Although my life is much less hectic than it was a year ago, I still seem to have every hour filled. The only reason I’m writing this now is because I’m waiting for someone to show up for a meeting. I think that’s not going to happen and I have another meeting in 1/2 hour. Yesterday, I had exactly 2.5 non-meeting work hours. Today, I only have 2 hours. When I get home, I collapse. My TMJ is back again after being pretty much fine for months. It was still there, but not painful. Now it’s painful again. It hurts to eat.
In addition to having little time at work to do actual work, I have work-related, but not exactly work specific deadlines looming. These are good things–articles, book chapters, presentations–all related to my work, but which I have no time to work on at work. Those non-meeting work hours get eaten up with email and phone calls and people stopping by to ask questions. I’m unsure if any amount of extra efficiency would really help me here. I just need more hours in a day.

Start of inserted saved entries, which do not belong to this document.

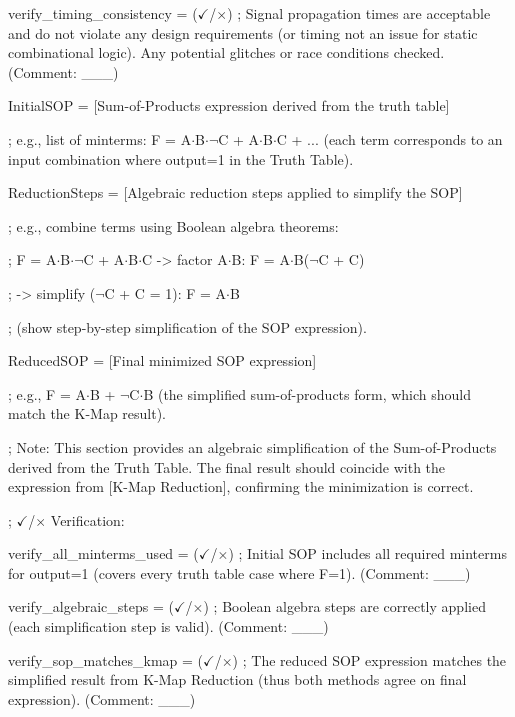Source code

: \documentclass[11pt]{article}
\begin{document}
\noindent verify\_timing\_consistency = ($\checkmark$/$\times$) ; Signal propagation times are acceptable and do not violate any design requirements (or timing not an issue for static combinational logic). Any potential glitches or race conditions checked. (Comment: \_\_\_)

\vspace{0.5em}


\noindent InitialSOP = [Sum-of-Products expression derived from the truth table]

\noindent ; e.g., list of minterms: F = A$\cdot$B$\cdot$$\lnot$C + A$\cdot$B$\cdot$C + ... (each term corresponds to an input combination where output=1 in the Truth Table).

\noindent ReductionSteps = [Algebraic reduction steps applied to simplify the SOP]

\noindent ; e.g., combine terms using Boolean algebra theorems:

\noindent ;   F = A$\cdot$B$\cdot$$\lnot$C + A$\cdot$B$\cdot$C  -> factor A$\cdot$B: F = A$\cdot$B($\lnot$C + C)

\noindent ;   -> simplify ($\lnot$C + C = 1): F = A$\cdot$B

\noindent ;   (show step-by-step simplification of the SOP expression).

\noindent ReducedSOP = [Final minimized SOP expression]

\noindent ; e.g., F = A$\cdot$B + $\lnot$C$\cdot$B (the simplified sum-of-products form, which should match the K-Map result).

\noindent ; Note: This section provides an algebraic simplification of the Sum-of-Products derived from the Truth Table. The final result should coincide with the expression from [K-Map Reduction], confirming the minimization is correct.

\vspace{0.5em}

\noindent ; $\checkmark$/$\times$ Verification:

\noindent verify\_all\_minterms\_used = ($\checkmark$/$\times$) ; Initial SOP includes all required minterms for output=1 (covers every truth table case where F=1). (Comment: \_\_\_)

\noindent verify\_algebraic\_steps = ($\checkmark$/$\times$) ; Boolean algebra steps are correctly applied (each simplification step is valid). (Comment: \_\_\_)

\noindent verify\_sop\_matches\_kmap = ($\checkmark$/$\times$) ; The reduced SOP expression matches the simplified result from K-Map Reduction (thus both methods agree on final expression). (Comment: \_\_\_)
\end{document}
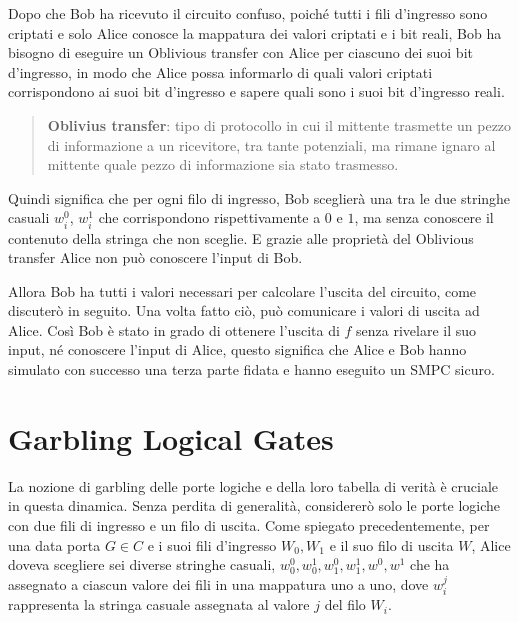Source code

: \documentclass[
  italian,
]{book}
\begin{document}
Dopo che Bob ha ricevuto il circuito confuso, poiché tutti i fili d'ingresso sono criptati e solo Alice conosce la mappatura dei valori criptati e i bit reali, Bob ha bisogno di eseguire un Oblivious transfer con Alice per ciascuno dei suoi bit d'ingresso, in modo che Alice possa informarlo di quali valori criptati corrispondono ai suoi bit d'ingresso e sapere quali sono i suoi bit d'ingresso reali.

\begin{quote}
\textbf{Oblivius transfer}: tipo di protocollo in cui il mittente trasmette un pezzo di informazione a un ricevitore, tra tante potenziali, ma rimane ignaro al mittente quale pezzo di informazione sia stato trasmesso.
\end{quote}

Quindi significa che per ogni filo di ingresso, Bob sceglierà una tra le due stringhe casuali \(w^{0}_{i}\), \(w^{1}_{i}\) che corrispondono rispettivamente a \(0\) e \(1\), ma senza conoscere il contenuto della stringa che non sceglie. E grazie alle proprietà del Oblivious transfer Alice non può conoscere l'input di Bob.

Allora Bob ha tutti i valori necessari per calcolare l'uscita del circuito, come discuterò in seguito. Una volta fatto ciò, può comunicare i valori di uscita ad Alice. Così Bob è stato in grado di ottenere l'uscita di \(f\) senza rivelare il suo input, né conoscere l'input di Alice, questo significa che Alice e Bob hanno simulato con successo una terza parte fidata e hanno eseguito un SMPC sicuro.

\newpage

\hypertarget{garbling-logical-gates}{%
\section{Garbling Logical Gates}\label{garbling-logical-gates}}

La nozione di garbling delle porte logiche e della loro tabella di verità è cruciale in questa dinamica. Senza perdita di generalità, considererò solo le porte logiche con due fili di ingresso e un filo di uscita. Come spiegato precedentemente, per una data porta \(G \in C\) e i suoi fili d'ingresso \(W_0, W_1\) e il suo filo di uscita \(W\), Alice doveva scegliere sei diverse stringhe casuali, \(w^{0}_{0}, w^{1}_{0}, w^{0}_{1}, w^{1}_{1}, w^0, w^1\) che ha assegnato a ciascun valore dei fili in una mappatura uno a uno, dove \(w^{j}_{i}\) rappresenta la stringa casuale assegnata al valore \(j\) del filo \(W_i\).
\end{document}
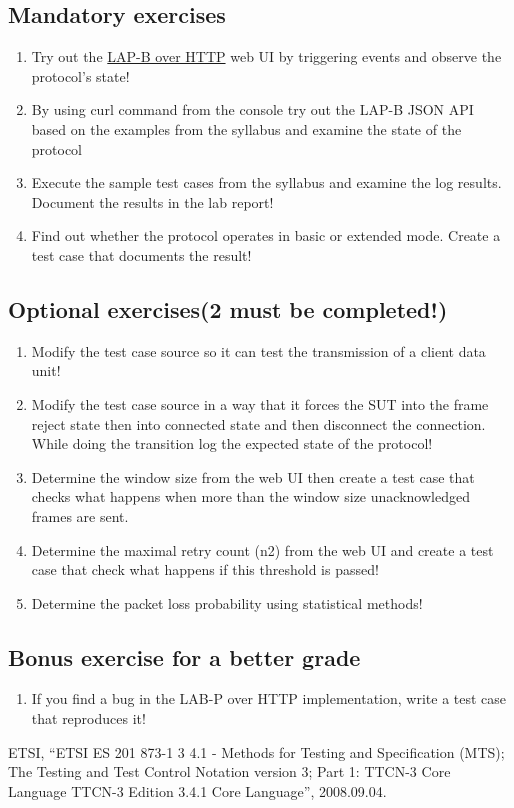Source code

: \documentclass[a4paper]{article}
\begin{document}
\subsection{Mandatory exercises}
\begin{enumerate}
    \item Try out the \href{http://152.66.246.231:3000/}{LAP-B over HTTP} web UI by triggering events and observe the
          protocol's state!
    \item By using curl command from the console try out the LAP-B JSON API based on the examples from the syllabus and
          examine the state of the protocol
    \item Execute the sample test cases from the syllabus and examine the log results. Document the results in the lab
          report!
    \item Find out whether the protocol operates in basic or extended mode. Create a test case that documents the
          result!
\end{enumerate}

\subsection{Optional exercises(2 must be completed!)}
\begin{enumerate}[resume]
    \item Modify the test case source so it can test the transmission of a client data unit!
    \item Modify the test case source in a way that it forces the SUT into the frame reject state then into connected
          state and then disconnect the connection. While doing the transition log the expected state of the protocol!
    \item Determine the window size from the web UI then create a test case that checks what happens when more than the
          window size unacknowledged frames are sent.
    \item Determine the maximal retry count (n2) from the web UI and create a test case that check what happens if this
          threshold is passed!
    \item Determine the packet loss probability using statistical methods!
\end{enumerate}

\subsection{Bonus exercise for a better grade}
\begin{enumerate}[resume]
    \item If you find a bug in the LAB-P over HTTP implementation, write a test case that reproduces it!
\end{enumerate}

\begin{thebibliography}{9}

    ETSI,
    ``{ETSI} {ES} 201 873-1 3 4.1 - Methods for Testing and Specification ({MTS}); The
    Testing and Test Control Notation version 3; Part 1: {TTCN-3} Core Language {TTCN-3}
    Edition 3.4.1 Core Language'',
    2008.09.04.
\end{thebibliography}
\end{document}

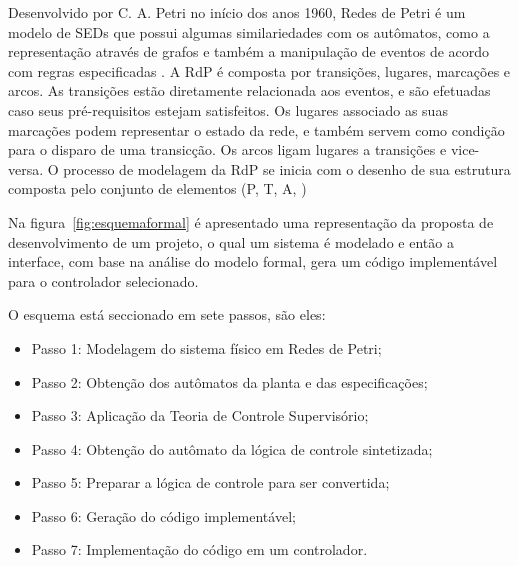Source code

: Desenvolvido por C. A. Petri no in\'icio dos anos 1960, Redes de Petri \'e um modelo de SEDs que possui algumas similariedades com os aut\^omatos, como a representa\c{c}\~ao atrav\'es de grafos e tamb\'em a manipula\c{c}\~ao de eventos de acordo com regras especificadas \cite{Cassandras2008}. A RdP \'e composta por transi\c{c}\~oes, lugares, marca\c{c}\~oes e arcos. As transi\c{c}\~oes est\~ao diretamente relacionada aos eventos, e s\~ao efetuadas caso seus pr\'e-requisitos estejam satisfeitos. Os lugares associado as suas marca\c{c}\~oes podem representar o estado da rede, e tamb\'em servem como condi\c{c}\~ao para o disparo de uma transic\c{c}\~ao. Os arcos ligam lugares a transi\c{c}\~oes e vice-versa.
O processo de modelagem da RdP se inicia com o desenho de sua estrutura composta pelo conjunto de elementos (P, T, A, \omega)

Na figura~\ref{fig:esquemaformal} é apresentado uma representa\c{c}\~ao da proposta de desenvolvimento de um projeto, o qual um sistema \'e modelado e ent\~ao a interface, com base na an\'alise do modelo formal, gera um c\'odigo implement\'avel para o controlador selecionado. 

 O esquema est\'a seccionado em sete passos, s\~ao eles:
 
 \begin{itemize}
 	\item Passo 1: Modelagem do sistema f\'isico em Redes de Petri;
 	\item Passo 2: Obten\c{c}\~ao dos aut\^omatos da planta e das especifica\c{c}\~oes;
 	\item Passo 3: Aplica\c{c}\~ao da Teoria de Controle Supervis\'orio;
 	\item Passo 4: Obten\c{c}\~ao do aut\^omato da l\'ogica de controle sintetizada;
 	\item Passo 5: Preparar a l\'ogica de controle para ser convertida;
 	\item Passo 6: Gera\c{c}\~ao do c\'odigo implement\'avel;
 	\item Passo 7: Implementa\c{c}\~ao do c\'odigo em um controlador.
 \end{itemize}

Tomorrow after work, I’m going to have a massage. I don’t feel that stressed despite the work load, but I know that’s why the TMJ has returned. I just can’t seem to relax on my own. No amount of deep breathing or bad reality tv is helping. I need someone else to help me let go.
The kind of frustrating thing about all of this is I’m in a moment where I don’t feel like I’m accomplishing anything. I feel like I’m spinning my wheels instead of moving forward and that’s driving me crazy. I have motivation, but no momentum. I just wish I could feel like I was on top of everything, just for a little while.